**DATASET CONTENT**

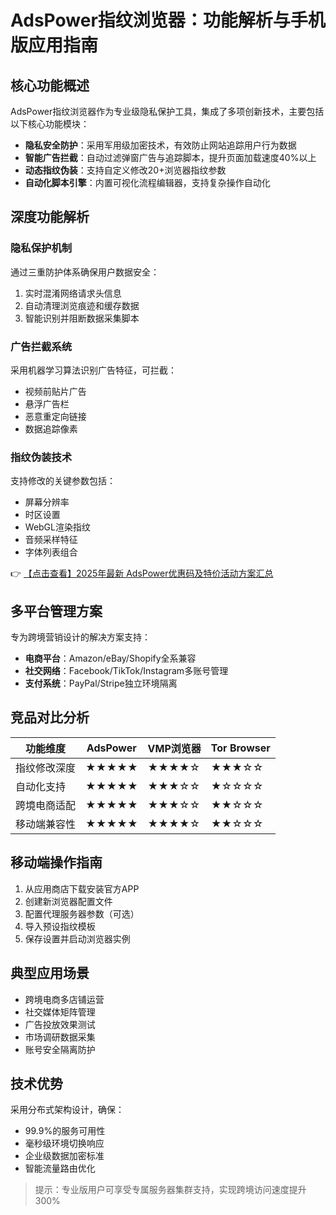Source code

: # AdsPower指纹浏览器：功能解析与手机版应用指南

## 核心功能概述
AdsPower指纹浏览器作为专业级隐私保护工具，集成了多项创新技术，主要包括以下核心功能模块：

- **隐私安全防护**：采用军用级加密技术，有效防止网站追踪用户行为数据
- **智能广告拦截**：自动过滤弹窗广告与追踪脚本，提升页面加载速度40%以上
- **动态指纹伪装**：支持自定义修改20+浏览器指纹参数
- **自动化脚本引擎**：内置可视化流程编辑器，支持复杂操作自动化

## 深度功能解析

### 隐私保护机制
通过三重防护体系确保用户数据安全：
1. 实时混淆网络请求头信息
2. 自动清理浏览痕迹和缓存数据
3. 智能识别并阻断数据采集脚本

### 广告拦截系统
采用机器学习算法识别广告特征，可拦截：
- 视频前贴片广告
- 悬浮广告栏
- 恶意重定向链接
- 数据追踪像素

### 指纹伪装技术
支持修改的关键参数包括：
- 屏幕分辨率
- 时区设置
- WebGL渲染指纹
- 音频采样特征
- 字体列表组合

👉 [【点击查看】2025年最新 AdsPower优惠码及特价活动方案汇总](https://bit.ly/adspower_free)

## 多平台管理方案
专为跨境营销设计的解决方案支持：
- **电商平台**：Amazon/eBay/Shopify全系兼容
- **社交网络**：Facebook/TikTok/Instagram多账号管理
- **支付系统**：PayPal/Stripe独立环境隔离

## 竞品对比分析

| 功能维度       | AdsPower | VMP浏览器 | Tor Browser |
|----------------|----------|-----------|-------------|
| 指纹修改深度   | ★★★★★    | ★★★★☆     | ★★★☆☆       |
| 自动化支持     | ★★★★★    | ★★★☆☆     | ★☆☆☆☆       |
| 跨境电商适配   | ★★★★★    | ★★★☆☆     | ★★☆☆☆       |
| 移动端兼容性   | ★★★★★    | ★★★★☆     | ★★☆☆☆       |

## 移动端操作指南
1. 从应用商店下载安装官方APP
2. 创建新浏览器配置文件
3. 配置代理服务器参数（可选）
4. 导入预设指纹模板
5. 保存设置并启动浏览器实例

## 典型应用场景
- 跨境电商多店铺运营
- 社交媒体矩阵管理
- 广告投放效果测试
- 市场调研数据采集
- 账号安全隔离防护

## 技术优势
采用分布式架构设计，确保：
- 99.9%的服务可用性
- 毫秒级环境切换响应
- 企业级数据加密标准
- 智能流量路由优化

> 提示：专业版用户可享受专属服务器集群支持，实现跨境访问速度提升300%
--
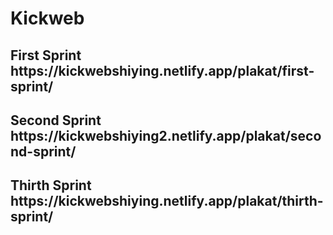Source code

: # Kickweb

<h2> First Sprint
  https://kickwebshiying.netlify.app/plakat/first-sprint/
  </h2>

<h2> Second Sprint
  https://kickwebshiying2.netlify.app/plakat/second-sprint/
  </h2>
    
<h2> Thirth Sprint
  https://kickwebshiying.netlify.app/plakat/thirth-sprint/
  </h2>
==
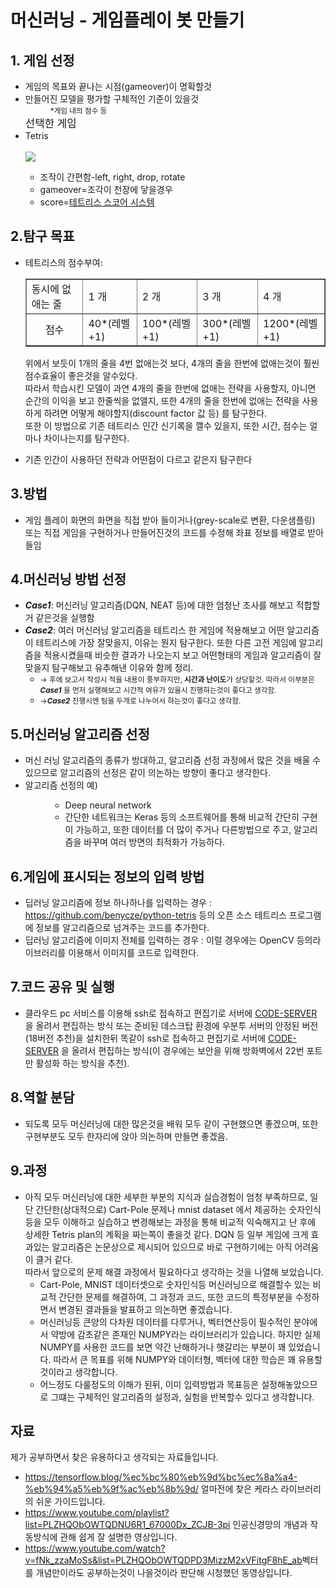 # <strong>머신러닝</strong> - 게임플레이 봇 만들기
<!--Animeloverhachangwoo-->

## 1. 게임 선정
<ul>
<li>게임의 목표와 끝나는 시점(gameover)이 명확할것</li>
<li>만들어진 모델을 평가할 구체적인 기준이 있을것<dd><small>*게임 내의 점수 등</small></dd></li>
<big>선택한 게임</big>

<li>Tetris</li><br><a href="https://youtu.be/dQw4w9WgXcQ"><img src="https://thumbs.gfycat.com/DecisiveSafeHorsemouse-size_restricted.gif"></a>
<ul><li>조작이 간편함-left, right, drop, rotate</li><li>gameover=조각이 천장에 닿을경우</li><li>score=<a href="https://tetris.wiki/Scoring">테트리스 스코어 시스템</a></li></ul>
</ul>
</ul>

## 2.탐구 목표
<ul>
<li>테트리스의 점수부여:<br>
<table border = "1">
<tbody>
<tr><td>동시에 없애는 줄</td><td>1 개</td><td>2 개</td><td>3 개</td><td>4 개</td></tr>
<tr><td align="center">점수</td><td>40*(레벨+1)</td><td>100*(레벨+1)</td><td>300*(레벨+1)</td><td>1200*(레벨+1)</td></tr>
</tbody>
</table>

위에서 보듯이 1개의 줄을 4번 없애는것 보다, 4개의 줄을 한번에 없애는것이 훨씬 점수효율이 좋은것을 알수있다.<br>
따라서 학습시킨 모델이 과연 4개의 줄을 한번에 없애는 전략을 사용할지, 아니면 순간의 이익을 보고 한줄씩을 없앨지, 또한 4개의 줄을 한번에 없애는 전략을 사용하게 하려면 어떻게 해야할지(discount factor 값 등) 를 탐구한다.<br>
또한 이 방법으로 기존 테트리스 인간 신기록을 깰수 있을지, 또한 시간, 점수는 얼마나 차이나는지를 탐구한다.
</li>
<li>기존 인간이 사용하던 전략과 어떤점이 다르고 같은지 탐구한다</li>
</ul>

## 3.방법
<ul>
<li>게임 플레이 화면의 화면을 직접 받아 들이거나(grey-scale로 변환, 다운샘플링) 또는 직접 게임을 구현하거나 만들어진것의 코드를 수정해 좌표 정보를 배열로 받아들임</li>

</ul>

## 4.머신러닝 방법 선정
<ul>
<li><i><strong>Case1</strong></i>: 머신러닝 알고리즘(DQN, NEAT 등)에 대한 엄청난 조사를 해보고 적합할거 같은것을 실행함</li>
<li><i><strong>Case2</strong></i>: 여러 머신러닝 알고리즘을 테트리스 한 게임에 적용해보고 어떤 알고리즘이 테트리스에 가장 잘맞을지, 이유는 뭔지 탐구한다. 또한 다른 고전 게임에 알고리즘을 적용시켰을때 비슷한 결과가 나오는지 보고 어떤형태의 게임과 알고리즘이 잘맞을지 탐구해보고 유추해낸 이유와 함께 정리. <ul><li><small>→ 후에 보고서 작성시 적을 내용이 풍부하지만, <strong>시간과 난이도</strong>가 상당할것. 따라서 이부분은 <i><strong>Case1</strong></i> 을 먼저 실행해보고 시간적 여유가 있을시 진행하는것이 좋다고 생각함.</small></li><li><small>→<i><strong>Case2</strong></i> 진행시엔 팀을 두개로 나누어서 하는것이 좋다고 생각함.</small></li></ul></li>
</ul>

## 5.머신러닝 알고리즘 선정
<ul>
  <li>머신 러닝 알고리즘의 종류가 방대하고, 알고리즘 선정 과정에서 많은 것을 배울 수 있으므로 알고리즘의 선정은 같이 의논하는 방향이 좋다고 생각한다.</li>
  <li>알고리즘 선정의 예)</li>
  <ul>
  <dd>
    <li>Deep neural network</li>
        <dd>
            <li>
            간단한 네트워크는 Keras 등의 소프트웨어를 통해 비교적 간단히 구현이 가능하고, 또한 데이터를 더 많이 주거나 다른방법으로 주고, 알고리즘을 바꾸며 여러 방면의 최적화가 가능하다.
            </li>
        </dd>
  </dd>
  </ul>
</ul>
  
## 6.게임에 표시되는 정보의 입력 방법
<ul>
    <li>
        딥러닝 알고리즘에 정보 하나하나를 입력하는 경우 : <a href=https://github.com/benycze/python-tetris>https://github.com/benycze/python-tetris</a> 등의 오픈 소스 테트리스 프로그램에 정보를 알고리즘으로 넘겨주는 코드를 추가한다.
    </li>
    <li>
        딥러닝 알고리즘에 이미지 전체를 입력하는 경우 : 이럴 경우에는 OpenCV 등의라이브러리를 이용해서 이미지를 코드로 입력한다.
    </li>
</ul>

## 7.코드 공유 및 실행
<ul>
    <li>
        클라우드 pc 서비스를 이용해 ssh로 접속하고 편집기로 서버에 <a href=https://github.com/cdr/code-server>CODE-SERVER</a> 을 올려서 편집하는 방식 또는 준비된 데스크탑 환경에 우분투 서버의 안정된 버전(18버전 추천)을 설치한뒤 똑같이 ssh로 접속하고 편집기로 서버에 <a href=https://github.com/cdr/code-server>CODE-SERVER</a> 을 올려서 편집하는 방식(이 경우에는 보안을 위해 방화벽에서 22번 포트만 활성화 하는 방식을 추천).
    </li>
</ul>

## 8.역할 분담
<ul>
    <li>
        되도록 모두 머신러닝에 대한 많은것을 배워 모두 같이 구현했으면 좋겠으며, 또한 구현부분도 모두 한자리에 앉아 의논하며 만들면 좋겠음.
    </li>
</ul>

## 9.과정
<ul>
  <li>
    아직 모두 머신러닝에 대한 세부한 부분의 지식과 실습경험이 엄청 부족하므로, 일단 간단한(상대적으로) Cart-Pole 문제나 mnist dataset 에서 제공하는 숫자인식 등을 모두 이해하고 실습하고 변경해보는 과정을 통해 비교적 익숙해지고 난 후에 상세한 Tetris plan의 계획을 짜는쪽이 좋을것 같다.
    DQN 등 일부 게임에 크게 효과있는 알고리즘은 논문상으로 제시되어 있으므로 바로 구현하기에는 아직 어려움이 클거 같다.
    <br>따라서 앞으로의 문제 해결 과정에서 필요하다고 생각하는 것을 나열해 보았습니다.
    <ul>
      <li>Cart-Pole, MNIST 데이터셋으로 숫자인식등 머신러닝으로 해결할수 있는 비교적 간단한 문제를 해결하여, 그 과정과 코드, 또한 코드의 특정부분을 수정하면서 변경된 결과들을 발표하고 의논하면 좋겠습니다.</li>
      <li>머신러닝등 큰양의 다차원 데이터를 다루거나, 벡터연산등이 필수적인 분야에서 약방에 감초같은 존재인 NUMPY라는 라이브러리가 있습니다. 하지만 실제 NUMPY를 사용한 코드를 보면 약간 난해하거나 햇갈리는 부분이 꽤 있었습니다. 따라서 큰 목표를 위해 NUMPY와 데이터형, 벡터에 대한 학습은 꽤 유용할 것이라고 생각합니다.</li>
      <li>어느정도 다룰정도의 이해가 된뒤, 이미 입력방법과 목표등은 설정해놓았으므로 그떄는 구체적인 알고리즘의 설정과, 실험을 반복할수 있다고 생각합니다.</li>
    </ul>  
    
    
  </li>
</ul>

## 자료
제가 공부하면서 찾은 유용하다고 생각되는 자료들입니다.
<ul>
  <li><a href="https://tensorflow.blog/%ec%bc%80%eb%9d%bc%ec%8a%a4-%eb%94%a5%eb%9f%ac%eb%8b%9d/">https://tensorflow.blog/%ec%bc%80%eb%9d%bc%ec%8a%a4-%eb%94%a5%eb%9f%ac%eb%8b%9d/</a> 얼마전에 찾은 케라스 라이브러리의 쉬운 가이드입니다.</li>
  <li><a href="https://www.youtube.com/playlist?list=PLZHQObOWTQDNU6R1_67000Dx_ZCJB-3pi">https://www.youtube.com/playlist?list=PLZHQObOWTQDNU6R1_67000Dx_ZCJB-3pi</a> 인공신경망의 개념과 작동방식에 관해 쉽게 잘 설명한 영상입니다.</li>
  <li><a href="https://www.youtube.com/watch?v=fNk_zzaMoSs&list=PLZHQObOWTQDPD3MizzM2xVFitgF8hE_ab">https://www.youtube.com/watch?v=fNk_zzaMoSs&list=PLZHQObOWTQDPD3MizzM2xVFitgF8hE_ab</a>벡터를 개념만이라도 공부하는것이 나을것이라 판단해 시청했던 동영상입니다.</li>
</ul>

**TASK**
Each line in the data that holds the string "list" should be found and copied.

**YOUR RESPONSE**
  <li><a href="https://www.youtube.com/playlist?list=PLZHQObOWTQDNU6R1_67000Dx_ZCJB-3pi">https://www.youtube.com/playlist?list=PLZHQObOWTQDNU6R1_67000Dx_ZCJB-3pi</a> 인공신경망의 개념과 작동방식에 관해 쉽게 잘 설명한 영상입니다.</li>
  <li><a href="https://www.youtube.com/watch?v=fNk_zzaMoSs&list=PLZHQObOWTQDPD3MizzM2xVFitgF8hE_ab">https://www.youtube.com/watch?v=fNk_zzaMoSs&list=PLZHQObOWTQDPD3MizzM2xVFitgF8hE_ab</a>벡터를 개념만이라도 공부하는것이 나을것이라 판단해 시청했던 동영상입니다.</li>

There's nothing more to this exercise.